When a line bundle is trivial its space of sections can be formed from true functions, which should be single valued.
The equivalence class of line bundles over a manifold $M$ is called the Picard group $\mathrm{Pic}(M)$. Each element (besides the unity) of this group gives rise to a nonequivalent quantization in which the phase factor cannot be removed by a gauge transformation.
Please see Prieto and Vitolo for a brief explanation.
On differentiable manifolds, the Picard group is isomorphic to the second cohomology group over the integers
$$\mathrm{Pic}(M) \cong H^2(M, \mathbb{Z})$$
This is why it is rarely mentioned in quantum mechanics texts which rather refer the corresponding element from $H^2(M, \mathbb{Z})$ representing the first Chern class.
It should be emphasized:
(1) that even when the Picard group is trivial or the quantization corresponds to a trivial element, we can have multiple valued wave functions, but the multiple valuedness can be removed by a gauge transformation.
(2) The first Chern class is not a sufficient classifier of nonequivalent quantizations. It does not detect effects like the Aharonov-Bohm effect. These are detected by an element of the group $ \mathrm{Hom}(\pi_1(M), U(1))$, please see for example, Doebner and Tolar.
(3) The relevant manifold $M$ is the phase space. Since the given example are of point particles, whose phase space is the cotangent bundle of a configuration space, the nontrivial topology lies in the configuration space and we can talk about line bundles over the configuration space.

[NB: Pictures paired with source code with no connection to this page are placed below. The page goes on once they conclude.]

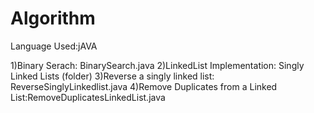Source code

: # Algorithm
Language Used:jAVA


1)Binary Serach: BinarySearch.java
2)LinkedList Implementation: Singly Linked Lists (folder)
3)Reverse a singly linked list: ReverseSinglyLinkedlist.java
4)Remove Duplicates from a Linked List:RemoveDuplicatesLinkedList.java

Returning to your examples: The first two describe motion on the circle $S^1$. By dimensional reasoning $H^2(S^1, \mathbb{Z})=0$, thus wave functions can be chosen to be true functions. The second example refers to the case described in the second remark above since $\pi_1(S^1) = \mathbb{Z}$
In the third example $H^2(T^2, \mathbb{Z})= \mathbb{Z}$, generated by integer multiples of the basic area element, thus for a nonvanishing magnetic field the wave functions cannot be taken as true functions.